[Your task] Please print every record below exactly as it appears.

--*--

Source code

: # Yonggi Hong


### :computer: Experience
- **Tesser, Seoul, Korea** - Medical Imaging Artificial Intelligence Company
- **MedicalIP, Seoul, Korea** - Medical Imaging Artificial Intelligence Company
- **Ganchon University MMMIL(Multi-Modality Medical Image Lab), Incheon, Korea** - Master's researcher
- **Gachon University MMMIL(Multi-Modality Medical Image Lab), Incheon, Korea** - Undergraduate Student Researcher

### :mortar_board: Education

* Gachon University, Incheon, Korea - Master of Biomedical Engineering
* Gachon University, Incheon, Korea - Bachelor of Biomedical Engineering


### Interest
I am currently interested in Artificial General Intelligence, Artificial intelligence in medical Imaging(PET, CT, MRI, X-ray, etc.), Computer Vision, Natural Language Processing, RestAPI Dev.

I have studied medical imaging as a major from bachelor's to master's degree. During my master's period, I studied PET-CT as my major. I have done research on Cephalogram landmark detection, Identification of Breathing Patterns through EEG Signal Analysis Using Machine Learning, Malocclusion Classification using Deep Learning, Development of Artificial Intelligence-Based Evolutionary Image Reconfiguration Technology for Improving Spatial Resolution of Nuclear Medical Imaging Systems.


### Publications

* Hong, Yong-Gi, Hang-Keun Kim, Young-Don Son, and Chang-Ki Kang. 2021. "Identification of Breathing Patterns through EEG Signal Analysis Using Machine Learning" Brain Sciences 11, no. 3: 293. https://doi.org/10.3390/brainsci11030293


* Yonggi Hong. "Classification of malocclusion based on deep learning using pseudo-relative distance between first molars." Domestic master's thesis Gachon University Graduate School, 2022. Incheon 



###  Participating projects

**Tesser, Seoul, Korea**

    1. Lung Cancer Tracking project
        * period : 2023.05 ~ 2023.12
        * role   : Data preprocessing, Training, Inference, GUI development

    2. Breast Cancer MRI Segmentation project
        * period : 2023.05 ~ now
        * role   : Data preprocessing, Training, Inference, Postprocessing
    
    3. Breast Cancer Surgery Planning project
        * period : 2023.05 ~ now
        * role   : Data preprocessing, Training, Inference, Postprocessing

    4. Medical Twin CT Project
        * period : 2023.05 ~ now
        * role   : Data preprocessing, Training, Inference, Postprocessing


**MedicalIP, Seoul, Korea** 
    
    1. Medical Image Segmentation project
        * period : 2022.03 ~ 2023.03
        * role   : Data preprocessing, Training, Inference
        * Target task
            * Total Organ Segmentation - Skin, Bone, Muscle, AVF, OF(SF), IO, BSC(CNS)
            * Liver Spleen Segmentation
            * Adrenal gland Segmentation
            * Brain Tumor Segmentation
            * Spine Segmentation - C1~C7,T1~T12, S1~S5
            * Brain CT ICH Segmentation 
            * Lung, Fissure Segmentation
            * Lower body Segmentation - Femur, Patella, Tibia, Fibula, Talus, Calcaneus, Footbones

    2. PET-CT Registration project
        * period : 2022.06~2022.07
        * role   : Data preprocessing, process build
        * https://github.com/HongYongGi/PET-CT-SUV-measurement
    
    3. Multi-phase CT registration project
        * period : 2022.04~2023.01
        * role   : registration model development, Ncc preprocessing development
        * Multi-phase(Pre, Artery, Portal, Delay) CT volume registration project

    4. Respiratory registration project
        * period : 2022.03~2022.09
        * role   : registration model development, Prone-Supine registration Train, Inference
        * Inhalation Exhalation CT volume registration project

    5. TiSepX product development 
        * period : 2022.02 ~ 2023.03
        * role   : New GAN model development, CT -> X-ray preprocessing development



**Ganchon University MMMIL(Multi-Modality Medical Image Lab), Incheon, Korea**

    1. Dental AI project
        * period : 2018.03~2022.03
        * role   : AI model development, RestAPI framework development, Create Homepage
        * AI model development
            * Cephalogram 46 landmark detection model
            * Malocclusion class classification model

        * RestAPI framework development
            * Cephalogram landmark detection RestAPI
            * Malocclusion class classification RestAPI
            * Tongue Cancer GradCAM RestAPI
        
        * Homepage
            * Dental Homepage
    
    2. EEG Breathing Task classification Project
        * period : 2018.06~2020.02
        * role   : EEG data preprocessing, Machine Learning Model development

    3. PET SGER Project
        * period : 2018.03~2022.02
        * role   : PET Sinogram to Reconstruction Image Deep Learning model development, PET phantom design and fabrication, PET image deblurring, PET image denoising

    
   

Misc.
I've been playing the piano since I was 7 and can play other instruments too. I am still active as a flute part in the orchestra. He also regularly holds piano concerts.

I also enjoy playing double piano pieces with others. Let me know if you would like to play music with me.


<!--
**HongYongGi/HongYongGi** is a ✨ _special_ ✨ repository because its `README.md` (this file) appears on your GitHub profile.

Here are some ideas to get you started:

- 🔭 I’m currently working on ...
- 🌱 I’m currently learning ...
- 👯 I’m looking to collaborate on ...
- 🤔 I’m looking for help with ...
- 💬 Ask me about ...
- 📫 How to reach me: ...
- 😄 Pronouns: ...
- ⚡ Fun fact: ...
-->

--*--

[Task output]
Source code

: # Yonggi Hong


### :computer: Experience
- **Tesser, Seoul, Korea** - Medical Imaging Artificial Intelligence Company
- **MedicalIP, Seoul, Korea** - Medical Imaging Artificial Intelligence Company
- **Ganchon University MMMIL(Multi-Modality Medical Image Lab), Incheon, Korea** - Master's researcher
- **Gachon University MMMIL(Multi-Modality Medical Image Lab), Incheon, Korea** - Undergraduate Student Researcher

### :mortar_board: Education

* Gachon University, Incheon, Korea - Master of Biomedical Engineering
* Gachon University, Incheon, Korea - Bachelor of Biomedical Engineering


### Interest
I am currently interested in Artificial General Intelligence, Artificial intelligence in medical Imaging(PET, CT, MRI, X-ray, etc.), Computer Vision, Natural Language Processing, RestAPI Dev.

I have studied medical imaging as a major from bachelor's to master's degree. During my master's period, I studied PET-CT as my major. I have done research on Cephalogram landmark detection, Identification of Breathing Patterns through EEG Signal Analysis Using Machine Learning, Malocclusion Classification using Deep Learning, Development of Artificial Intelligence-Based Evolutionary Image Reconfiguration Technology for Improving Spatial Resolution of Nuclear Medical Imaging Systems.


### Publications

* Hong, Yong-Gi, Hang-Keun Kim, Young-Don Son, and Chang-Ki Kang. 2021. "Identification of Breathing Patterns through EEG Signal Analysis Using Machine Learning" Brain Sciences 11, no. 3: 293. https://doi.org/10.3390/brainsci11030293


* Yonggi Hong. "Classification of malocclusion based on deep learning using pseudo-relative distance between first molars." Domestic master's thesis Gachon University Graduate School, 2022. Incheon 



###  Participating projects

**Tesser, Seoul, Korea**

    1. Lung Cancer Tracking project
        * period : 2023.05 ~ 2023.12
        * role   : Data preprocessing, Training, Inference, GUI development

    2. Breast Cancer MRI Segmentation project
        * period : 2023.05 ~ now
        * role   : Data preprocessing, Training, Inference, Postprocessing
    
    3. Breast Cancer Surgery Planning project
        * period : 2023.05 ~ now
        * role   : Data preprocessing, Training, Inference, Postprocessing

    4. Medical Twin CT Project
        * period : 2023.05 ~ now
        * role   : Data preprocessing, Training, Inference, Postprocessing


**MedicalIP, Seoul, Korea** 
    
    1. Medical Image Segmentation project
        * period : 2022.03 ~ 2023.03
        * role   : Data preprocessing, Training, Inference
        * Target task
            * Total Organ Segmentation - Skin, Bone, Muscle, AVF, OF(SF), IO, BSC(CNS)
            * Liver Spleen Segmentation
            * Adrenal gland Segmentation
            * Brain Tumor Segmentation
            * Spine Segmentation - C1~C7,T1~T12, S1~S5
            * Brain CT ICH Segmentation 
            * Lung, Fissure Segmentation
            * Lower body Segmentation - Femur, Patella, Tibia, Fibula, Talus, Calcaneus, Footbones

    2. PET-CT Registration project
        * period : 2022.06~2022.07
        * role   : Data preprocessing, process build
        * https://github.com/HongYongGi/PET-CT-SUV-measurement
    
    3. Multi-phase CT registration project
        * period : 2022.04~2023.01
        * role   : registration model development, Ncc preprocessing development
        * Multi-phase(Pre, Artery, Portal, Delay) CT volume registration project

    4. Respiratory registration project
        * period : 2022.03~2022.09
        * role   : registration model development, Prone-Supine registration Train, Inference
        * Inhalation Exhalation CT volume registration project

    5. TiSepX product development 
        * period : 2022.02 ~ 2023.03
        * role   : New GAN model development, CT -> X-ray preprocessing development



**Ganchon University MMMIL(Multi-Modality Medical Image Lab), Incheon, Korea**

    1. Dental AI project
        * period : 2018.03~2022.03
        * role   : AI model development, RestAPI framework development, Create Homepage
        * AI model development
            * Cephalogram 46 landmark detection model
            * Malocclusion class classification model

        * RestAPI framework development
            * Cephalogram landmark detection RestAPI
            * Malocclusion class classification RestAPI
            * Tongue Cancer GradCAM RestAPI
        
        * Homepage
            * Dental Homepage
    
    2. EEG Breathing Task classification Project
        * period : 2018.06~2020.02
        * role   : EEG data preprocessing, Machine Learning Model development

    3. PET SGER Project
        * period : 2018.03~2022.02
        * role   : PET Sinogram to Reconstruction Image Deep Learning model development, PET phantom design and fabrication, PET image deblurring, PET image denoising

    
   

Misc.
I've been playing the piano since I was 7 and can play other instruments too. I am still active as a flute part in the orchestra. He also regularly holds piano concerts.

I also enjoy playing double piano pieces with others. Let me know if you would like to play music with me.


<!--
**HongYongGi/HongYongGi** is a ✨ _special_ ✨ repository because its `README.md` (this file) appears on your GitHub profile.

Here are some ideas to get you started:

- 🔭 I’m currently working on ...
- 🌱 I’m currently learning ...
- 👯 I’m looking to collaborate on ...
- 🤔 I’m looking for help with ...
- 💬 Ask me about ...
- 📫 How to reach me: ...
- 😄 Pronouns: ...
- ⚡ Fun fact: ...
-->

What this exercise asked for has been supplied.